Immigration bosses can’t cut Jake’s skates

Lawrence Solomon
National Post
October 4, 2005

Jake Brunott has sharpened figure skates for a living over the last 31 years. He’s good at it, so good that figure skaters will often drive two hours to get to his little workshop in an industrial mall just north of Toronto’s city limits. Some who live too far away to drive have FedExed their skates to him, from across Canada, from across the United States, even from Japan.

Jake learned his craft from his dad, Rene, a mechanical engineer, professional figure skater and skate sharpener in his native Holland. When Rene immigrated to Canada in 1955, along with so many others in the aftermath of the Second World War, he resolved not to sharpen skates for a living in his new land. But fate, in the form of a former skating-club chum from Holland, intervened.

Ellen Burka, a Dutch figure-skating champion turned coach who had immigrated to Canada four years earlier, persuaded Rene to change his mind. Ellen wanted him to sharpen the skates of her students, who would include eight world champions, including her daughter Petra and Toller Cranston.

Rene contributed to the immense success of Ellen and her students, and to those of other greats in the glamourous world of Canadian figure skating. Rene, and the Canadian-born son who inherited his drive for excellence, may not make it into the Canadian Figure Skating Hall of Fame, but these extraordinary skate sharpeners have nevertheless made Olympian contributions, sometimes providing the difference between winning and not.

Although Ellen, Rene and their respective children have done Canada proud over the half century that they’ve been in Canada, this country wouldn’t want their kind today. Under the bean-counting, central-planning immigration rules of today, bureaucrats treat immigrants as commodities, to be imported from abroad when our domestic stocks are low and then shipped to the processing centres that report a shortfall.

Abbotsford, B.C., needs 1,000 computer engineers for graphic and video-game design, Joe Volpe, Canada’s Immigration Minister, stated recently. New Brunswick needs truckers to move some 6,000 long-haul trucks now sitting empty in parking lots. Saskatoon put in a request to him for 5,000 immigrants to fill job needs; Sault Ste. Marie for 6,000. No one put in a request for figure-skate sharpeners, or the numerous other niche occupations that are on no bureaucrat’s radar screen. Even if these niche occupations were known, immigration officials would have no ability to locate the people to fill them from abroad. Because the niches can’t be managed from here, they’re ignored in favour of commodity imports, in the process paying short shrift to Canada’s potential.

Immigrants once came here and made something of themselves. The mass waves of largely unchecked immigration 50 and 100 years ago, in fact, created great periods of prosperity. The winning formula? Immigrants selected themselves when they thought Canada held opportunities for themselves and their families. Upon arriving here, they decided for themselves where to make their home.
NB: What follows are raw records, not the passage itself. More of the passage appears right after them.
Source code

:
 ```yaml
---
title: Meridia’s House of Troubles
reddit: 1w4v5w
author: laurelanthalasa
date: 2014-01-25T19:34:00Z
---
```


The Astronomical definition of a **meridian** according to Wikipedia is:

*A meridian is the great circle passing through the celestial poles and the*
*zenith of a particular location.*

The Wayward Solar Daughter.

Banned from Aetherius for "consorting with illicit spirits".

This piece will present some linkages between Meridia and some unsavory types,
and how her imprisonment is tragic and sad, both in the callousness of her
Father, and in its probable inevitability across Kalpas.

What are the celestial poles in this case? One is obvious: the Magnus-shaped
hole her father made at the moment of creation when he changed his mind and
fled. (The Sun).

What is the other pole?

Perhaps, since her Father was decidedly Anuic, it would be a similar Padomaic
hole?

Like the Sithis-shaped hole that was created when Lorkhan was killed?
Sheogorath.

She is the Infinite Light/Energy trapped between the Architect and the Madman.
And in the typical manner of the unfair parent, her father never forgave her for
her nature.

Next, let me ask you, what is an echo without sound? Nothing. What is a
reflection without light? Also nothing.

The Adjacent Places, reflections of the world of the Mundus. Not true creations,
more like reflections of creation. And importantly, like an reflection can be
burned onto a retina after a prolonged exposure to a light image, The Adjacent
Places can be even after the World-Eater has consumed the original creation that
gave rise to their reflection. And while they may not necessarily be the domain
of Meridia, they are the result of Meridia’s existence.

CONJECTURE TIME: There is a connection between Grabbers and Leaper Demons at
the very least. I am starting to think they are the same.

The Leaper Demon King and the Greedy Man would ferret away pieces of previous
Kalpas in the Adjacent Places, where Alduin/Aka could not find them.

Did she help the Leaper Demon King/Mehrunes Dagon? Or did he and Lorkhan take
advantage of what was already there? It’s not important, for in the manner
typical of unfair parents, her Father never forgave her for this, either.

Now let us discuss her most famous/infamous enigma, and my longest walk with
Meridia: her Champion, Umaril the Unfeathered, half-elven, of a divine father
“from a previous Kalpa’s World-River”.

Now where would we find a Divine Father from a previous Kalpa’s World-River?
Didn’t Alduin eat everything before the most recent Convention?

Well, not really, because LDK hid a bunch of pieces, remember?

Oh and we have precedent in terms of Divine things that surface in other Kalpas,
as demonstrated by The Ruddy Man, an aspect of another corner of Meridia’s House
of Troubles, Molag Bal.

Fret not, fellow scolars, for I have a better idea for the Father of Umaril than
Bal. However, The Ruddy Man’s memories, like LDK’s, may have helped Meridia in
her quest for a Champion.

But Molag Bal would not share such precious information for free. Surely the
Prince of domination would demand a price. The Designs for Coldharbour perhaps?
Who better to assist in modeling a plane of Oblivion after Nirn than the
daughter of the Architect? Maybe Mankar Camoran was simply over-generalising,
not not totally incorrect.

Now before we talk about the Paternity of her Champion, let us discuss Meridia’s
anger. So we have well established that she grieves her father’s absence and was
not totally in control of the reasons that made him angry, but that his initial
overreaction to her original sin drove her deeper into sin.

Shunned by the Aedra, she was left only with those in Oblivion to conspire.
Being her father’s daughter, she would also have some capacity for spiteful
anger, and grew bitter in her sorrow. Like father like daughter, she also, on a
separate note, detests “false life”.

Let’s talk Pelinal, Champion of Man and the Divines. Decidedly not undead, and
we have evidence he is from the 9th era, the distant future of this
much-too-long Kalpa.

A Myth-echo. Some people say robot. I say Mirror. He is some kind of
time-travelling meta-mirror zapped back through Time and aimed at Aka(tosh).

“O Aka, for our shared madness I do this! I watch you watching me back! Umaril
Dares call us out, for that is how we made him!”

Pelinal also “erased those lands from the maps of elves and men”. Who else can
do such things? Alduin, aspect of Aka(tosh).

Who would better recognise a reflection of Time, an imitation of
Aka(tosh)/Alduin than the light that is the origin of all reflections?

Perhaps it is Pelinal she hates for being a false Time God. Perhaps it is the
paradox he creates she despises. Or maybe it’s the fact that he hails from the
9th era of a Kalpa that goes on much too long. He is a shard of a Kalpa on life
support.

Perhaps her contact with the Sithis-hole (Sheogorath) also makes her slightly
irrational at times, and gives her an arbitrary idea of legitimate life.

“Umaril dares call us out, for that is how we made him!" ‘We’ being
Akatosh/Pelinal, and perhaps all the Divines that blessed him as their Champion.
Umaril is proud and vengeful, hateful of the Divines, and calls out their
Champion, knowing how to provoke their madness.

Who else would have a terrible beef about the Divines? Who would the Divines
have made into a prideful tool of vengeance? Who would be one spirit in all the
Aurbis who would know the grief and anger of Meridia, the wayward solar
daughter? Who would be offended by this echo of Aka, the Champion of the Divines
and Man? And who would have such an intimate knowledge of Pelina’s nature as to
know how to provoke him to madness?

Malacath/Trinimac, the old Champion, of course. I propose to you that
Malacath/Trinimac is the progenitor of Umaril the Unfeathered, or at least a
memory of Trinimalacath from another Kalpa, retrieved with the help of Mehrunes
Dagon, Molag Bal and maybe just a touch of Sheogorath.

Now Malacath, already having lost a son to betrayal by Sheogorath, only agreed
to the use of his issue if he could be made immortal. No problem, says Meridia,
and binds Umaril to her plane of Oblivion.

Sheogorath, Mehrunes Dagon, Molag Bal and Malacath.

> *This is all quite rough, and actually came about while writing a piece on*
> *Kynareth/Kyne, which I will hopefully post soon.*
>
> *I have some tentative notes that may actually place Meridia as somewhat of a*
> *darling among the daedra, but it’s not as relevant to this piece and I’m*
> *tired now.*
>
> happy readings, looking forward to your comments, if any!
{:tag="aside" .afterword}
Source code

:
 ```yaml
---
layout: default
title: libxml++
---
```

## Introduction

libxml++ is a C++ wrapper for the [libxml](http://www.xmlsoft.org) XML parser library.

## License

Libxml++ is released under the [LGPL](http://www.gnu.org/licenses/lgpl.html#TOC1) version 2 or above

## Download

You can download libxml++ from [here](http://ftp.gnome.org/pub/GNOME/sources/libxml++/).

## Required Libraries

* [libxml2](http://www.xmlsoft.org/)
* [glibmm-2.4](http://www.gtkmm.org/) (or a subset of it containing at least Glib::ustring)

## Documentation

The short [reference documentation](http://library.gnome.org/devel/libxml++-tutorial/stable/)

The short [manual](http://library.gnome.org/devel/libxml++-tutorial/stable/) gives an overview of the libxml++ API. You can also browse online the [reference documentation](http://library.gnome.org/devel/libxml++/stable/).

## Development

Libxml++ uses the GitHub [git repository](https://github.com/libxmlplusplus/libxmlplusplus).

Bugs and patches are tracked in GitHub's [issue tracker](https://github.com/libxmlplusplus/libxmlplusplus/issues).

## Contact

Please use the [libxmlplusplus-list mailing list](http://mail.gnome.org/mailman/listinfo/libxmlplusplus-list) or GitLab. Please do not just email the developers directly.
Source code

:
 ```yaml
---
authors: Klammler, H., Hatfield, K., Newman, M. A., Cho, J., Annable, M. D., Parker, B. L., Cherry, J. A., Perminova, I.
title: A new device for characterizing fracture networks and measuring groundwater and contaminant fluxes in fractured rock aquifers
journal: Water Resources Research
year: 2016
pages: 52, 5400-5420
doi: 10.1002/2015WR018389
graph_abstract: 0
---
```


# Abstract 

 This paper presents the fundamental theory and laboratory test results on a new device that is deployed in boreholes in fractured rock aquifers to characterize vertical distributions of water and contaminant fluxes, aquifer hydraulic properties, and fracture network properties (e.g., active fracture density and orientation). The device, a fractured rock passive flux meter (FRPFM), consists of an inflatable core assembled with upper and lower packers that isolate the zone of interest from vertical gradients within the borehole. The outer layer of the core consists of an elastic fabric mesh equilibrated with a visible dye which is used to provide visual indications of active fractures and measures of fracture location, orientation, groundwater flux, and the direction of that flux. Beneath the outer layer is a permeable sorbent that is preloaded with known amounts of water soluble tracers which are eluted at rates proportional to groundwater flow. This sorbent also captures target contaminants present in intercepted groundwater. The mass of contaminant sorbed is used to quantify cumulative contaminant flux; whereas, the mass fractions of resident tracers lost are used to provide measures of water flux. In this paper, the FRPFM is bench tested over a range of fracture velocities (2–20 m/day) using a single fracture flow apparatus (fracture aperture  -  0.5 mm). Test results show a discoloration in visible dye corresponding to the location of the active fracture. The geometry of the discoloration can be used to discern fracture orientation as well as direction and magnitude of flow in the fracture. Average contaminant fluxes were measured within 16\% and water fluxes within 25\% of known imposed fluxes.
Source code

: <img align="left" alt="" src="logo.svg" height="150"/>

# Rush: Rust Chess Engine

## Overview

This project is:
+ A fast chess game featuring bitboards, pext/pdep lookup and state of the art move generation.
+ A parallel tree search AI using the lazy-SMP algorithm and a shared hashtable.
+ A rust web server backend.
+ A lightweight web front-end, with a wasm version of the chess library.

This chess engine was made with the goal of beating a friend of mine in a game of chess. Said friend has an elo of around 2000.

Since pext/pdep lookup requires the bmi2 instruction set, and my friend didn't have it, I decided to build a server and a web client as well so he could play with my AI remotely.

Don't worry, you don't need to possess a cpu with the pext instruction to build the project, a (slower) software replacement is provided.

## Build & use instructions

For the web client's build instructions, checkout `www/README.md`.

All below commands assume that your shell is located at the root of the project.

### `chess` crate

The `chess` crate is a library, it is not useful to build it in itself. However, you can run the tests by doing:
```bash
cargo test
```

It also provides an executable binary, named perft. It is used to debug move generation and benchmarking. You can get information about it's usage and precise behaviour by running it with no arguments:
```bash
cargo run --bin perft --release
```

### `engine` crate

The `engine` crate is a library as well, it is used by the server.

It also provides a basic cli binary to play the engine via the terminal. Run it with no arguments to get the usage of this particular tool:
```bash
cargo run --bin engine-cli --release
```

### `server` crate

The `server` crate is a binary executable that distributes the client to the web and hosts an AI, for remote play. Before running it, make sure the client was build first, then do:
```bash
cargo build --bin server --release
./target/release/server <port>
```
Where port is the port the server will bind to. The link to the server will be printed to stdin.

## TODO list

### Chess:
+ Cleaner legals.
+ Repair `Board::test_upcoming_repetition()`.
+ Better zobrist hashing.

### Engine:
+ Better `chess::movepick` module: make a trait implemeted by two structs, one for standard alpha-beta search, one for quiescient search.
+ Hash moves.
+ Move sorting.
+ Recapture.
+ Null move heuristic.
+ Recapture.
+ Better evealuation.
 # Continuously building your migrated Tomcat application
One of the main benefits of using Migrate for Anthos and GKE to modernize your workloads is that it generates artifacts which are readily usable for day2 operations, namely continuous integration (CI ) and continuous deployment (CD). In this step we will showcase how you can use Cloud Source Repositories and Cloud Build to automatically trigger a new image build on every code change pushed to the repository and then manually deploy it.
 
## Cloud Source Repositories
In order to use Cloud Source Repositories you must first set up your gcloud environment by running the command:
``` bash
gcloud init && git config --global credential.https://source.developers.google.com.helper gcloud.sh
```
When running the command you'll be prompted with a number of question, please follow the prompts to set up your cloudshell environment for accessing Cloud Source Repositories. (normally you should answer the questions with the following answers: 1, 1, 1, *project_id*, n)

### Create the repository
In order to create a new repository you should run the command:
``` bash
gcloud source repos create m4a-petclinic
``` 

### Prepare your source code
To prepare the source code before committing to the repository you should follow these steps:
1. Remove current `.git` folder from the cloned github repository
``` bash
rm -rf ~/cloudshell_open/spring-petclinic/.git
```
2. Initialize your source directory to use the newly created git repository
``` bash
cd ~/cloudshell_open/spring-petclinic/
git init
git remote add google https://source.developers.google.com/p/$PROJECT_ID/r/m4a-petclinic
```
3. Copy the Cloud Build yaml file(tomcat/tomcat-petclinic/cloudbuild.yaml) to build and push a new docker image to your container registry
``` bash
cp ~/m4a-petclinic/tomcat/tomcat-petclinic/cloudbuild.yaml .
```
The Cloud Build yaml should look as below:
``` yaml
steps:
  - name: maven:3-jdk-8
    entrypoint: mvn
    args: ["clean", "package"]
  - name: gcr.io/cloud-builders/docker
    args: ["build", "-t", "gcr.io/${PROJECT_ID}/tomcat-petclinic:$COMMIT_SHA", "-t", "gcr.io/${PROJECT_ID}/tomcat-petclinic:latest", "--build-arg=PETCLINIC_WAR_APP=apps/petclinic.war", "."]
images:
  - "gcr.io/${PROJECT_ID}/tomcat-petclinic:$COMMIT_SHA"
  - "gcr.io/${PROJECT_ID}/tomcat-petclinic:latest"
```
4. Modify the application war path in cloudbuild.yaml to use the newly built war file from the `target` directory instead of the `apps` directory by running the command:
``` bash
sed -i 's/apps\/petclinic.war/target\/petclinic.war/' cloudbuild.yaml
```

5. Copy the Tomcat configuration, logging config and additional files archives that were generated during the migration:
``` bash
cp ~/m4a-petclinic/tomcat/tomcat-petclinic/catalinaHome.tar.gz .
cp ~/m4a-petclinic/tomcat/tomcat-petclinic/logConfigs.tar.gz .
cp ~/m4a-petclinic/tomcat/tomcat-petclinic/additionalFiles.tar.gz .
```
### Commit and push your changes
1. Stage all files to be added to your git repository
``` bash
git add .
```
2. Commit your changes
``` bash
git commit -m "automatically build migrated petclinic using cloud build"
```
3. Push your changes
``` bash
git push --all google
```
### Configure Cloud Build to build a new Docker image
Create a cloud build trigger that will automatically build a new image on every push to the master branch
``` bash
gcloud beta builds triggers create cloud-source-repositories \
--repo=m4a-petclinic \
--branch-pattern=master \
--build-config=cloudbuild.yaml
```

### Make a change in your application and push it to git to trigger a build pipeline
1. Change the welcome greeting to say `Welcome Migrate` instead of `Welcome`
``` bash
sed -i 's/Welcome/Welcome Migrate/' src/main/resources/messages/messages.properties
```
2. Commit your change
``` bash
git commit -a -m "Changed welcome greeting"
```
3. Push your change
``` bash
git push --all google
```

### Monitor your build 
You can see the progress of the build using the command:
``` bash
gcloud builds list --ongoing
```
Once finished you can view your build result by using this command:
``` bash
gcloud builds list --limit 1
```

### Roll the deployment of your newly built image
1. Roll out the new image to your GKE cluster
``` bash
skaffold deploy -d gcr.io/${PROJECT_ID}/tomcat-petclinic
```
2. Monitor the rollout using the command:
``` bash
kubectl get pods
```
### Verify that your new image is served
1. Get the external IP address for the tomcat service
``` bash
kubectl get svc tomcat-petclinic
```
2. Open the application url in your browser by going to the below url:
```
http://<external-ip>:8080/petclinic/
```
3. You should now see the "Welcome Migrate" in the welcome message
That’s a wrong-headed approach, Prime Minster Paul Martin has decided. Instead, Canada should develop a master plan, vetted by bureaucrats, politicians, union bosses, profs and other experts, to decide whom to let in, and where in Canada to let them reside. We need to become “more active in recruiting immigrants who meet Canada’s evolving needs – needs that are identified in consultation with provinces, communities and those in labour, business and academia.”

You can not only be sure that Paul Martin and his experts will eschew figure-skate sharpeners, you can also be confident that no bureaucrat in the 1950s would have had figure-skate sharpening on his priorities list. No one, in fact, could ever have anticipated the fortuitous melding of Rene’s unusual talents – that his background in figure skating and mechanical engineering would lead him to devise and then utilize equipment peculiarly suited to the sport of figure skating.

Likewise, none of those experts that Mr. Martin and his immigration bureaucracy tout can be up to the task of identifying the other fine-grained needs of the Canadian economy. Rather than seeking potential greats such as Rene and Ellen, who carved their own distinctive career paths and imbued their children with the same spirit, immigration officials instead seek a society of sheep – people to go where they are told to go, to fill jobs that the federal government tells them to fill. People who need not strive, as does Jake, to give his customers and his country the edge that makes the difference between good and great.